All of this, I fear, was by design.  There is no other explanation.  Obama realizes that America has evolved into a punitive, angry, center-right nation with an aversion to criticism.  Americans love to be told how resilient, hard-working, noble, and all around wonderful they are.  Mention our broken criminal justice system, our oppressive immigration policy. or the blood-lust revealed by capital punishment, and we are immediately incensed.   This is why Obama, a former street organizer who understands how unjust our core institutions have become, refuses to employ his pardon and commutation pen.

Obama, moreover, is scared to death of coming off like an angry black man.  The Republicans are free to engage in the divisive politics of racial resentment because the president fears, with justification, that he would would be punished for addressing the elephant in the room.  Imagine what Fox and Friends would do with that.

Having gained a small-but-comfortable lead in the polls, Obama and his handlers believed they could rope-a-dope their way to victory.  It ain’t gonna work that way, and last night’s debate shows why.  Politicians are self-proclaimed truth tellers who dare not tell the truth.  If Obama wants to stay in the White House, he will have to get over his fear of backlash and deliver some truth.  Authenticity requires spontaneity, but risk-averse, self-censoring pols like Obama fear what might slip out if they were too “in the moment”.

The Texas Rangers lost a season-deciding baseball game yesterday because they were playing not to lose.  The tide turned when Josh Hamilton dropped a fly ball that I could have caught with ease.  Hamilton was so determined not to drop the ball that he forgot to catch it.  Barack Obama lost a potentially election-changing debate last night for precisely the same reason.

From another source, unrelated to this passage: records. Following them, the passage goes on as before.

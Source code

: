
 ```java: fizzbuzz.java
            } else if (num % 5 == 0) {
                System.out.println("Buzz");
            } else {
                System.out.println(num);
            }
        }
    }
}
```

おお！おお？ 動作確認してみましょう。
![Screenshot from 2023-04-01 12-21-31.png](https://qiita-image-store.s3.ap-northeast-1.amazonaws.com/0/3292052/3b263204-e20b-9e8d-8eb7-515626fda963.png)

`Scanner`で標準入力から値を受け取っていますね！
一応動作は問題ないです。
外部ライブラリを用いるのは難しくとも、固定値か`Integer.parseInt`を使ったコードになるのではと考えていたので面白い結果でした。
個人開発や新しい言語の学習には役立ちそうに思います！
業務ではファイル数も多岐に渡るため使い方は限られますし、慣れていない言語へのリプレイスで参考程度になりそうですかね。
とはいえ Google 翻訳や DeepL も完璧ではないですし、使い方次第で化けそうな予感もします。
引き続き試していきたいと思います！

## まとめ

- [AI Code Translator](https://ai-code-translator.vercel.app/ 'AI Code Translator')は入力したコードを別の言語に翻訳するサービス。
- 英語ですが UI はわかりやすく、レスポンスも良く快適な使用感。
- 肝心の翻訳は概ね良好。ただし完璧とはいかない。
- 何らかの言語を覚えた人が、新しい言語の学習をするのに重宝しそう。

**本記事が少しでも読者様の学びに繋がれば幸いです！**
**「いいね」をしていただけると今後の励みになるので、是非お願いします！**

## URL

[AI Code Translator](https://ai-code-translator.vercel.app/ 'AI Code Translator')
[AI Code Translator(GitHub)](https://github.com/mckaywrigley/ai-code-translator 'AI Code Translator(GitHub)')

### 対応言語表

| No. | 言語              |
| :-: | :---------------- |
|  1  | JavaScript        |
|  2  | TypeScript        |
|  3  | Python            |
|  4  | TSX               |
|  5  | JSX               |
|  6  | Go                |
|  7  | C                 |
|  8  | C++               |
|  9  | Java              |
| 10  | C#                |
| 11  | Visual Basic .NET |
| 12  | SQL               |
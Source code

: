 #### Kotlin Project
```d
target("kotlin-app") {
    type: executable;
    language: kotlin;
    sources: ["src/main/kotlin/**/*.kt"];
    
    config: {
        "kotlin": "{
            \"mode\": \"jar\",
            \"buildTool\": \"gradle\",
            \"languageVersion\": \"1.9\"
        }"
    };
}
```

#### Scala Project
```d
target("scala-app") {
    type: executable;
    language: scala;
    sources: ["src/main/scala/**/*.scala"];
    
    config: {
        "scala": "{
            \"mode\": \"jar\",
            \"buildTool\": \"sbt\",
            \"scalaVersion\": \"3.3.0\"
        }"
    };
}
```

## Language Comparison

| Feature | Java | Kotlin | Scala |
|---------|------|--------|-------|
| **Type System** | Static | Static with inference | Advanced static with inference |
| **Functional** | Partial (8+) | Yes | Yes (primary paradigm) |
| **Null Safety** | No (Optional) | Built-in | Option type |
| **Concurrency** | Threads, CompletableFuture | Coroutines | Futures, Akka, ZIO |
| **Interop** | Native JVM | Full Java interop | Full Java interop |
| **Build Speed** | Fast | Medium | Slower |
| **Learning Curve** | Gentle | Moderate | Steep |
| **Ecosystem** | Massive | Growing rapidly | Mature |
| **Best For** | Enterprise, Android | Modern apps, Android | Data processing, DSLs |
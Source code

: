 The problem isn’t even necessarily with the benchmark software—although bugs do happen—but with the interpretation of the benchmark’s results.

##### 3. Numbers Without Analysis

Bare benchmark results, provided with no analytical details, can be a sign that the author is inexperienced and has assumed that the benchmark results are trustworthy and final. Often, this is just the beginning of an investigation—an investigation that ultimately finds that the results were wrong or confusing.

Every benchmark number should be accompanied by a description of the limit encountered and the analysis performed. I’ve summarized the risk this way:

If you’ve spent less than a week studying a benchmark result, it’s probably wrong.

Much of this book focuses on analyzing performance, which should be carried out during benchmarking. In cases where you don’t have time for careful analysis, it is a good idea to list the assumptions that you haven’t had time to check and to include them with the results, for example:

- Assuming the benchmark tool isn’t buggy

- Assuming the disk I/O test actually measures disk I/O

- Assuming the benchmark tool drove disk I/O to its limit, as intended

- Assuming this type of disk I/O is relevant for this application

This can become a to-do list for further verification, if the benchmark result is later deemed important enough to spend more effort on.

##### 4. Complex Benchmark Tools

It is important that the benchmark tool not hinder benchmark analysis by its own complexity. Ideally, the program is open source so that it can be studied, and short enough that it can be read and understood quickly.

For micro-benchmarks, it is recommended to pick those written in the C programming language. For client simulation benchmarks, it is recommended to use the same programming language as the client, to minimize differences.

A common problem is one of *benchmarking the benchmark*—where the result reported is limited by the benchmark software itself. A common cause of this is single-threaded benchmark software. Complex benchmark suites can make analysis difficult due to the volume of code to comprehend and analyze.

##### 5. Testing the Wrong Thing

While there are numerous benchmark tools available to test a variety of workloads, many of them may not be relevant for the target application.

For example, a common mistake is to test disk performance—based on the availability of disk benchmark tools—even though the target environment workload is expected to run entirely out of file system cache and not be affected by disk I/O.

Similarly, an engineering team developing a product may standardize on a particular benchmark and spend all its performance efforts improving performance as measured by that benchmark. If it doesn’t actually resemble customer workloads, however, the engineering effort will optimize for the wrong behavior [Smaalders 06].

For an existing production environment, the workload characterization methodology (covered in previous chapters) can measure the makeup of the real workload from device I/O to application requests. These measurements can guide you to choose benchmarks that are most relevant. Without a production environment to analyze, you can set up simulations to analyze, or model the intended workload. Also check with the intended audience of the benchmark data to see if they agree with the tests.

3 thoughts on “Why Obama lost the debate

  1. And did anyone notice that Obama let stand without protest Romney’s promise to create federal vouchers for Title 1 (poverty and at-risk) and IDEA (special ed funding). This would finish off the job of destroying public education in the neediest communities.

  2. Middle of the night muttering.
    I think things are more black than this blog points out. What about the war in Afghanistan. Yesterday I heard on NPR (where else?) an interview with a radical pop singer in Pakistan. Asked what America and others can do to help the poor people in Pakistan, he answered: stop giving them aid. The aid never gets down to the bottom and messes up everything.